▶ **Task prompt**:
Write the listing below out again in full, dropping its pictures.

________________________

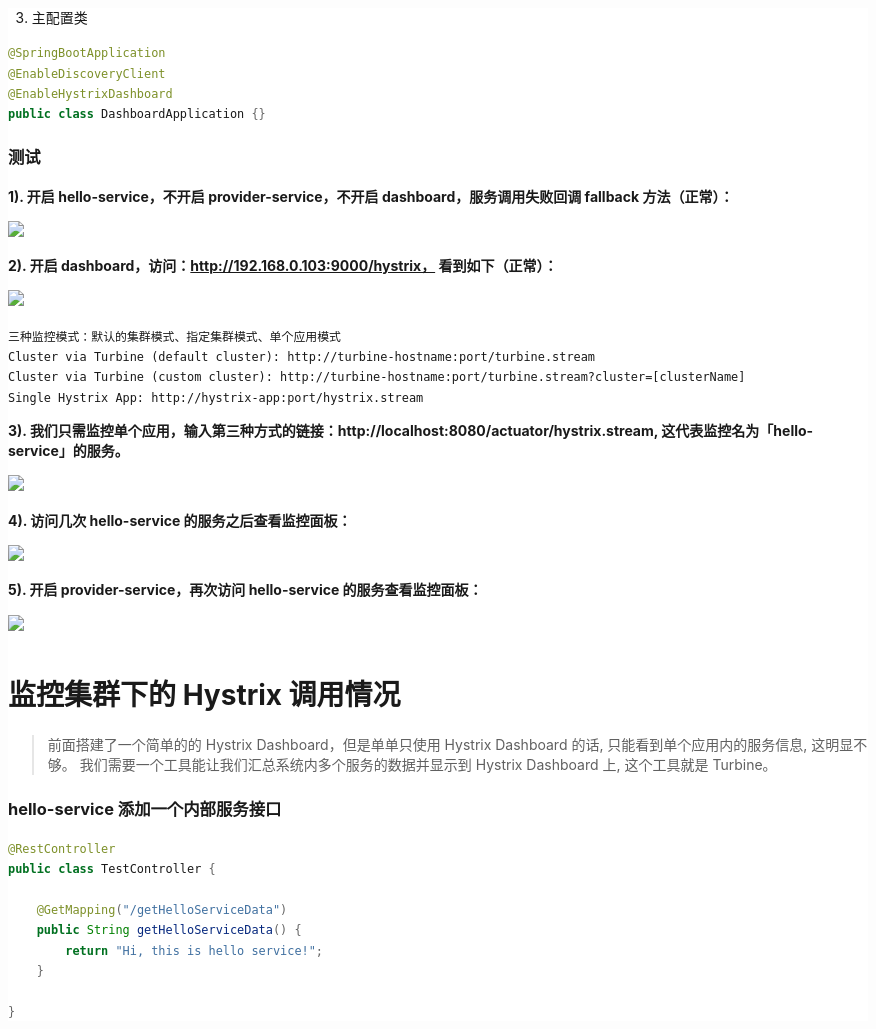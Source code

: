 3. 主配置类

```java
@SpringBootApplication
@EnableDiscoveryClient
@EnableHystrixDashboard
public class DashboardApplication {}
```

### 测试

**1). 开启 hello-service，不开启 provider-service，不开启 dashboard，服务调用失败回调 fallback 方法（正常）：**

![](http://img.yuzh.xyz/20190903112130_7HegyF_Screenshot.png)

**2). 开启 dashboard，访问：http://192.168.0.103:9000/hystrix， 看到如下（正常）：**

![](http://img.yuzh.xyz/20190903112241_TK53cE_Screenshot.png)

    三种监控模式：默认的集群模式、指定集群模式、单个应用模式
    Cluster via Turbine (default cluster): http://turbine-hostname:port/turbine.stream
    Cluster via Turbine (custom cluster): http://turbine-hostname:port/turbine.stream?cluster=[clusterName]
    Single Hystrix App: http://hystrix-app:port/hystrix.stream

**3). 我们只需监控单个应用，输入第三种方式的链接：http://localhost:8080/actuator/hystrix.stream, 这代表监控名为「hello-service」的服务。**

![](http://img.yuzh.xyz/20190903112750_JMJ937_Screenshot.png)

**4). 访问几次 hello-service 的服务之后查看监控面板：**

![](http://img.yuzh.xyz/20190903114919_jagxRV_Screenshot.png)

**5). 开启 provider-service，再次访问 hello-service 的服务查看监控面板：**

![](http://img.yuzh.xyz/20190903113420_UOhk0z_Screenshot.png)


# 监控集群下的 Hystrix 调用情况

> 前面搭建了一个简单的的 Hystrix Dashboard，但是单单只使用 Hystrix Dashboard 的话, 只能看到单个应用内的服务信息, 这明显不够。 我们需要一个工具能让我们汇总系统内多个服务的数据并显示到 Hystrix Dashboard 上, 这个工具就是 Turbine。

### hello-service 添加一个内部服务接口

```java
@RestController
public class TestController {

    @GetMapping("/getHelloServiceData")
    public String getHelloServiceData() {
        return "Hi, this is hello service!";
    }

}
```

________________________

▶ **Result of this task**:
Source code

: 3. 主配置类

```java
@SpringBootApplication
@EnableDiscoveryClient
@EnableHystrixDashboard
public class DashboardApplication {}
```

### 测试

**1). 开启 hello-service，不开启 provider-service，不开启 dashboard，服务调用失败回调 fallback 方法（正常）：**

![](http://img.yuzh.xyz/20190903112130_7HegyF_Screenshot.png)

**2). 开启 dashboard，访问：http://192.168.0.103:9000/hystrix， 看到如下（正常）：**

![](http://img.yuzh.xyz/20190903112241_TK53cE_Screenshot.png)

    三种监控模式：默认的集群模式、指定集群模式、单个应用模式
    Cluster via Turbine (default cluster): http://turbine-hostname:port/turbine.stream
    Cluster via Turbine (custom cluster): http://turbine-hostname:port/turbine.stream?cluster=[clusterName]
    Single Hystrix App: http://hystrix-app:port/hystrix.stream

**3). 我们只需监控单个应用，输入第三种方式的链接：http://localhost:8080/actuator/hystrix.stream, 这代表监控名为「hello-service」的服务。**

![](http://img.yuzh.xyz/20190903112750_JMJ937_Screenshot.png)

**4). 访问几次 hello-service 的服务之后查看监控面板：**

![](http://img.yuzh.xyz/20190903114919_jagxRV_Screenshot.png)

**5). 开启 provider-service，再次访问 hello-service 的服务查看监控面板：**

![](http://img.yuzh.xyz/20190903113420_UOhk0z_Screenshot.png)


# 监控集群下的 Hystrix 调用情况

> 前面搭建了一个简单的的 Hystrix Dashboard，但是单单只使用 Hystrix Dashboard 的话, 只能看到单个应用内的服务信息, 这明显不够。 我们需要一个工具能让我们汇总系统内多个服务的数据并显示到 Hystrix Dashboard 上, 这个工具就是 Turbine。

### hello-service 添加一个内部服务接口

```java
@RestController
public class TestController {

    @GetMapping("/getHelloServiceData")
    public String getHelloServiceData() {
        return "Hi, this is hello service!";
    }

}
```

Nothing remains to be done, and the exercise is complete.